Role of defects and oxygen vacancy on structural, optical and electronic structure properties in Sm-substituted ZnO nanomaterials

Co-precipitation route synthesized undoped ZnO and Sm-substituted ZnO nanomaterials are characterized using XRD, UV-Vis-NIR spectroscopy, Raman Spectroscopy, HRTEM and XAS techniques. Rietveld-refined XRD patterns and Raman spectra correspond to wurtzite structure similar to ZnO for all samples. For Sm-substituted ZnO samples, observed fluctuating lattice parameters suggest dopant-induced agitation in host lattice. Full incorporation of Sm cation can be seen by wurtzite ZnO nanolattice but for higher doping ,Sm cation is not fully incorporated and a new cubic phase of Sm2O3 is observed with our XRD and Raman analyses. From our TEM micrographs, particle sizes of undoped ZnO and Sm-substituted ZnO samples are found between 21 and 24 nm in spherical shape for undoped ZnO and nanorods for Sm-substituted ZnO samples. Absorption spectra analyses report a decrease in bandgap energy for Sm-substituted ZnO samples from 3.20 to 3.16 eV. X-ray absorption edges of Zn L-2,L-3 edge, O K edge and Sm M-4,M-5 edge measurements confirm the valence state of Sm cations is + 3 and the valence state of Zn ions is + 2 along with an increase in introduction of oxygen vacancies with Sm substitution in nanolattice. These nanoparticles can be suitable alternatives for various applications like oxygen transportation, UV blockers, photocatalyst and optoelectronics.

Automated summary

The undoped ZnO and Sm-substituted ZnO nanomaterials synthesized by co-precipitation route were characterized using various techniques.
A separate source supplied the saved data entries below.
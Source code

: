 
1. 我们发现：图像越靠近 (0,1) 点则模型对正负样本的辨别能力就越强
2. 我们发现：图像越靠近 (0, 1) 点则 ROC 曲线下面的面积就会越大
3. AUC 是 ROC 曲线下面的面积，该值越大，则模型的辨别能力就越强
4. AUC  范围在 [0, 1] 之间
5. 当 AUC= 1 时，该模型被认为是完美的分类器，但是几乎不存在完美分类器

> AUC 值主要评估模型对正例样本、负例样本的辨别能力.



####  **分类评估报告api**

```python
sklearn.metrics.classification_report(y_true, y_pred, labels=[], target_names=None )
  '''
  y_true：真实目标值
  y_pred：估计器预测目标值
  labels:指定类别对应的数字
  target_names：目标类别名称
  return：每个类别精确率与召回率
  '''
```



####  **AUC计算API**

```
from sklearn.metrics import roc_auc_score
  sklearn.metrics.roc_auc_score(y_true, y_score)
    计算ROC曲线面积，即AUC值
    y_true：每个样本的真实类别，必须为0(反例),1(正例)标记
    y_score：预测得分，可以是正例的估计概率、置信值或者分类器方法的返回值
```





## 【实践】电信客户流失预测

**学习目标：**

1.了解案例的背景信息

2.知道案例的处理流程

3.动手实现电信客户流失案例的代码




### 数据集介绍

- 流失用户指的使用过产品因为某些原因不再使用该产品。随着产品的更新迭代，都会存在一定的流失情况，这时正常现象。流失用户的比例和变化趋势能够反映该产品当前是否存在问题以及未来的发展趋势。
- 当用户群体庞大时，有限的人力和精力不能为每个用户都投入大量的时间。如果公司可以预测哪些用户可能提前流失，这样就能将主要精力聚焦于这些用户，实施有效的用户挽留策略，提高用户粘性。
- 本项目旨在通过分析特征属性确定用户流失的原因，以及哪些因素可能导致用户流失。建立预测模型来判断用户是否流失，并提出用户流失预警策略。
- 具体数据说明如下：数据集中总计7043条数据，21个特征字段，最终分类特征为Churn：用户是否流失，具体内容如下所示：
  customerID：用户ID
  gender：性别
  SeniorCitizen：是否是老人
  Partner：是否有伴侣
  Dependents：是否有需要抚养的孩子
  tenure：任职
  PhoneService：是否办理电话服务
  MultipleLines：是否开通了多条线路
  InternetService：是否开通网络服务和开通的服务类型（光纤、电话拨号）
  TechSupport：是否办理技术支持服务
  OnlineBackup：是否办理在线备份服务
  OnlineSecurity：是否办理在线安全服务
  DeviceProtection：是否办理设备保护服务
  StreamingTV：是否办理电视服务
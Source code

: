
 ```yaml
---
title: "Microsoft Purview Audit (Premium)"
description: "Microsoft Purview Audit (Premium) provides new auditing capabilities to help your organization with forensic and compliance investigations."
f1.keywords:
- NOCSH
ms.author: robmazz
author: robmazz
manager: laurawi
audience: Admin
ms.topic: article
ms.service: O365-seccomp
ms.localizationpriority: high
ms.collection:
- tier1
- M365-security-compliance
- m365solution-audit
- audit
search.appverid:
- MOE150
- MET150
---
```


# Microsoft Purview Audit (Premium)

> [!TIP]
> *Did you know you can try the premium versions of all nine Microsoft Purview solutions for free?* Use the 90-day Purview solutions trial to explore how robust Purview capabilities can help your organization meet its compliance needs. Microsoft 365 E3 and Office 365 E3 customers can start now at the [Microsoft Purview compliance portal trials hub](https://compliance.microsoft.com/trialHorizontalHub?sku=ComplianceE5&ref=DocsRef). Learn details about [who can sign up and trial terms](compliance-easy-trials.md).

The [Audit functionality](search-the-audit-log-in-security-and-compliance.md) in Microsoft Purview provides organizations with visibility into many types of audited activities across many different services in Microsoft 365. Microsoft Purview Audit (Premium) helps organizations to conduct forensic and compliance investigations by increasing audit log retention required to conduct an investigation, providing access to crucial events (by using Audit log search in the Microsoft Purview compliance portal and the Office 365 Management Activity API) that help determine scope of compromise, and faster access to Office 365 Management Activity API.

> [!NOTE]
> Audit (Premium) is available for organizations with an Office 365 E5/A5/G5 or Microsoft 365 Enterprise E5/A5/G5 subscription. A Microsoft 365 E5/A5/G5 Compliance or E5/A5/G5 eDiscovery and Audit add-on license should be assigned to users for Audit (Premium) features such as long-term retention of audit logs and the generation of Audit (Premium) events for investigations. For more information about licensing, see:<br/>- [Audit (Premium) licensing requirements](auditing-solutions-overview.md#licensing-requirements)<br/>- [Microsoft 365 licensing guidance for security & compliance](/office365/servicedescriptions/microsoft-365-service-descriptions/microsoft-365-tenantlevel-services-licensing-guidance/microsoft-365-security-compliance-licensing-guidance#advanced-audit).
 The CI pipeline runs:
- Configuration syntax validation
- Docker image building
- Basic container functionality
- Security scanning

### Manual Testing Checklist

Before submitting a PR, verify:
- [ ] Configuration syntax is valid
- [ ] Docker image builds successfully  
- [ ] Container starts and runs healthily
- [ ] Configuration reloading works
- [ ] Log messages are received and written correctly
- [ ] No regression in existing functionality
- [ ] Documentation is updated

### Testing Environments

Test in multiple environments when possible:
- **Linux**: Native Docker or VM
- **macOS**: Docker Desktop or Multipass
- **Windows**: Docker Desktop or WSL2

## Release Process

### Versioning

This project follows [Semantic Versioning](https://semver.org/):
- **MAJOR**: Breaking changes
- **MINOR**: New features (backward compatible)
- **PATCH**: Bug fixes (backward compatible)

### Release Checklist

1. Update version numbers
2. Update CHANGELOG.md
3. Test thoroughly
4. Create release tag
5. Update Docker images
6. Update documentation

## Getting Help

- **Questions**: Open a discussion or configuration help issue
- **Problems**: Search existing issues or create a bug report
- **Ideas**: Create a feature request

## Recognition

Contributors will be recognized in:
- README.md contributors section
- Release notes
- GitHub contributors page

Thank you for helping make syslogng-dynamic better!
The results show that the samples have a wurtzite structure similar to ZnO, with observed fluctuating lattice parameters and a new cubic phase of Sm2O3 for higher dopant levels. TEM images reveal different shapes of nanoparticles. Absorption spectra analysis indicates a decrease in bandgap energy for Sm-substituted ZnO samples. X-ray absorption edge measurements confirm the introduction of oxygen vacancies with Sm substitution and verify the valence states of Sm cations and Zn ions.